If you don't want to compile RocksDB and SQLite separately, you can fetch pre-compiled DLLs with:
mingw32-make fetch-dlls # this will place the right DLLs for your architecture in the "build/" directory
You can now follow those instructions in the previous section by replacing make with mingw32-make (regardless of your 32-bit or 64-bit architecture):
mingw32-make nimbus # build the Nimbus binary
mingw32-make test # run the test suite
# etc.
Raspberry PI
Experimental The code can be compiled on a Raspberry PI:
- Raspberry PI 3b+
- 64gb SD Card (less might work too, but the default recommended 4-8GB will probably be too small)
- Rasbian Buster Lite - Lite version is enough to get going and will save some disk space!
Assuming you're working with a freshly written image:
# Start by increasing swap size to 2gb:
sudo vi /etc/dphys-swapfile
# Set CONF_SWAPSIZE=2048
# :wq
sudo reboot
# Install prerequisites
sudo apt-get install git libgflags-dev libsnappy-dev
mkdir status
cd status
# Install rocksdb
git clone https://github.com/facebook/rocksdb.git
cd rocksdb
make shared_lib
sudo make install
cd..
# Raspberry pi doesn't include /usr/local/lib in library search path - need to add
export LD_LIBRARY_PATH=/usr/local/lib:$LD_LIBRARY_PATH
git clone https://github.com/status-im/nimbus.git
cd nimbus
# Follow instructions above!
Android
Experimental Code can be compiled and run on Android devices
Environment setup
- Install the Termux app from FDroid or the Google Play store
- Install a PRoot of your choice following the instructions for your preferred distribution. Note, the Ubuntu PRoot is known to contain all Nimbus prerequisites compiled on Arm64 architecture (common architecture for Android devices). Depending on the distribution, it may require effort beyond the scope of this guide to get all prerequisites.
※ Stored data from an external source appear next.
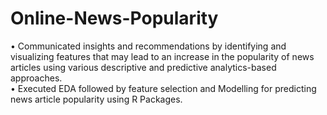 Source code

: # Online-News-Popularity

•	Communicated insights and recommendations by identifying and visualizing features that may lead to an increase in the popularity of news articles using various descriptive and predictive analytics-based approaches.<br />
•	Executed EDA followed by feature selection and Modelling for predicting news article popularity using R Packages.
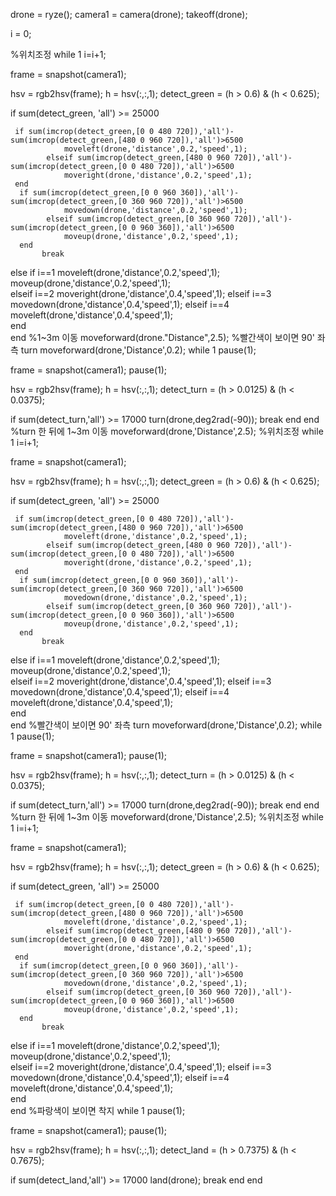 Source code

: drone = ryze();
camera1 = camera(drone);
takeoff(drone);

i = 0;

%위치조정
while 1
    i=i+1;

frame = snapshot(camera1);

hsv = rgb2hsv(frame);
h = hsv(:,:,1);
detect_green = (h > 0.6) & (h < 0.625);

if sum(detect_green, 'all') >= 25000

     if sum(imcrop(detect_green,[0 0 480 720]),'all')-sum(imcrop(detect_green,[480 0 960 720]),'all')>6500
                moveleft(drone,'distance',0.2,'speed',1);
            elseif sum(imcrop(detect_green,[480 0 960 720]),'all')-sum(imcrop(detect_green,[0 0 480 720]),'all')>6500
                moveright(drone,'distance',0.2,'speed',1);
     end
      if sum(imcrop(detect_green,[0 0 960 360]),'all')-sum(imcrop(detect_green,[0 360 960 720]),'all')>6500
                movedown(drone,'distance',0.2,'speed',1);
            elseif sum(imcrop(detect_green,[0 360 960 720]),'all')-sum(imcrop(detect_green,[0 0 960 360]),'all')>6500
                moveup(drone,'distance',0.2,'speed',1);
      end
           break
else
    if i==1
    moveleft(drone,'distance',0.2,'speed',1);
    moveup(drone,'distance',0.2,'speed',1);  
    elseif i==2
         moveright(drone,'distance',0.4,'speed',1);
    elseif i==3
         movedown(drone,'distance',0.4,'speed',1);
    elseif i==4
        moveleft(drone,'distance',0.4,'speed',1);        
    end   
end
%1~3m 이동
moveforward(drone."Distance",2.5);
%빨간색이 보이면 90' 좌측 turn
moveforward(drone,'Distance',0.2);
while 1
pause(1);

frame = snapshot(camera1);
pause(1);

hsv = rgb2hsv(frame);
h = hsv(:,:,1);
detect_turn = (h > 0.0125) & (h < 0.0375);

if sum(detect_turn,'all') >= 17000
turn(drone,deg2rad(-90));
break
end
end
%turn 한 뒤에 1~3m 이동
moveforward(drone,'Distance',2.5);
%위치조정
while 1
    i=i+1;

frame = snapshot(camera1);

hsv = rgb2hsv(frame);
h = hsv(:,:,1);
detect_green = (h > 0.6) & (h < 0.625);

if sum(detect_green, 'all') >= 25000

     if sum(imcrop(detect_green,[0 0 480 720]),'all')-sum(imcrop(detect_green,[480 0 960 720]),'all')>6500
                moveleft(drone,'distance',0.2,'speed',1);
            elseif sum(imcrop(detect_green,[480 0 960 720]),'all')-sum(imcrop(detect_green,[0 0 480 720]),'all')>6500
                moveright(drone,'distance',0.2,'speed',1);
     end
      if sum(imcrop(detect_green,[0 0 960 360]),'all')-sum(imcrop(detect_green,[0 360 960 720]),'all')>6500
                movedown(drone,'distance',0.2,'speed',1);
            elseif sum(imcrop(detect_green,[0 360 960 720]),'all')-sum(imcrop(detect_green,[0 0 960 360]),'all')>6500
                moveup(drone,'distance',0.2,'speed',1);
      end
           break
else
    if i==1
    moveleft(drone,'distance',0.2,'speed',1);
    moveup(drone,'distance',0.2,'speed',1);  
    elseif i==2
         moveright(drone,'distance',0.4,'speed',1);
    elseif i==3
         movedown(drone,'distance',0.4,'speed',1);
    elseif i==4
        moveleft(drone,'distance',0.4,'speed',1);        
    end   
end
%빨간색이 보이면 90' 좌측 turn
moveforward(drone,'Distance',0.2);
while 1
pause(1);

frame = snapshot(camera1);
pause(1);

hsv = rgb2hsv(frame);
h = hsv(:,:,1);
detect_turn = (h > 0.0125) & (h < 0.0375);

if sum(detect_turn,'all') >= 17000
turn(drone,deg2rad(-90));
break
end
end
%turn 한 뒤에 1~3m 이동
moveforward(drone,'Distance',2.5);
%위치조정
while 1
    i=i+1;

frame = snapshot(camera1);

hsv = rgb2hsv(frame);
h = hsv(:,:,1);
detect_green = (h > 0.6) & (h < 0.625);

if sum(detect_green, 'all') >= 25000

     if sum(imcrop(detect_green,[0 0 480 720]),'all')-sum(imcrop(detect_green,[480 0 960 720]),'all')>6500
                moveleft(drone,'distance',0.2,'speed',1);
            elseif sum(imcrop(detect_green,[480 0 960 720]),'all')-sum(imcrop(detect_green,[0 0 480 720]),'all')>6500
                moveright(drone,'distance',0.2,'speed',1);
     end
      if sum(imcrop(detect_green,[0 0 960 360]),'all')-sum(imcrop(detect_green,[0 360 960 720]),'all')>6500
                movedown(drone,'distance',0.2,'speed',1);
            elseif sum(imcrop(detect_green,[0 360 960 720]),'all')-sum(imcrop(detect_green,[0 0 960 360]),'all')>6500
                moveup(drone,'distance',0.2,'speed',1);
      end
           break
else
    if i==1
    moveleft(drone,'distance',0.2,'speed',1);
    moveup(drone,'distance',0.2,'speed',1);  
    elseif i==2
         moveright(drone,'distance',0.4,'speed',1);
    elseif i==3
         movedown(drone,'distance',0.4,'speed',1);
    elseif i==4
        moveleft(drone,'distance',0.4,'speed',1);        
    end   
end
%파랑색이 보이면 착지
while 1
pause(1);

frame = snapshot(camera1);
pause(1);

hsv = rgb2hsv(frame);
h = hsv(:,:,1);
detect_land = (h > 0.7375) & (h < 0.7675);

if sum(detect_land,'all') >= 17000
land(drone);
break
end
end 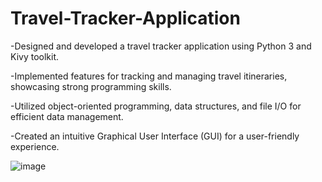 # Travel-Tracker-Application
-Designed and developed a travel tracker application using Python 3 and Kivy toolkit.


-Implemented features for tracking and managing travel itineraries, showcasing strong programming skills.


-Utilized object-oriented programming, data structures, and file I/O for efficient data management.


-Created an intuitive Graphical User Interface (GUI) for a user-friendly experience.

![image](https://github.com/AliKhanat88/Travel-Tracker-Application/assets/69969910/01a6289b-d1e6-4996-bc04-9bdc4bf433ee)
Assuming Ubuntu PRoot is used
# Install prerequisites
apt install librocksdb-dev libpcre3-dev
# Clone repo and build Nimbus just like above
git clone https://github.com/status-im/nimbus.git
cd nimbus
make
make nimbus
build/nimbus
Development tips
Interesting Make variables and targets are documented in the nimbus-build-system repo.
-
you can switch the DB backend with a Nim compiler define:
-d:nimbus_db_backend=...where the (case-insensitive) value is one of "rocksdb" (the default), "sqlite", "lmdb" -
the Premix debugging tools are documented separately
-
you can control the Makefile's verbosity with the V variable (defaults to 0):
make V=1 # verbose
make V=2 test # even more verbose
- same for the Chronicles log level:
make LOG_LEVEL=DEBUG nimbus # this is the default
make LOG_LEVEL=TRACE nimbus # log everything
- pass arbitrary parameters to the Nim compiler:
make NIMFLAGS="-d:release"
- if you want to use SSH keys with GitHub (also handles submodules):
make github-ssh
- force a Nim compiler rebuild:
rm vendor/Nim/bin/nim
make -j8 build-nim
Git submodule workflow
Working on a dependency:
cd vendor/nim-chronicles
git checkout -b mybranch
# make some changes
git status
git commit -a
git push origin mybranch
# create a GitHub PR and wait for it to be approved and merged
git checkout master
git pull
git branch -d mybranch
# realise that the merge was done without "--no-ff"
git branch -D mybranch
# update the submodule's commit in the superproject
cd ../..
git status
git add vendor/nim-chronicles
git commit
It's important that you only update the submodule commit after it's available upstream.
You might want to do this on a new branch of the superproject, so you can make a GitHub PR for it and see the CI test results.
Don't update all Git submodules at once, just because you found the relevant
Git command or make target. You risk updating submodules to other people's
latest commits when they are not ready to be used in the superproject.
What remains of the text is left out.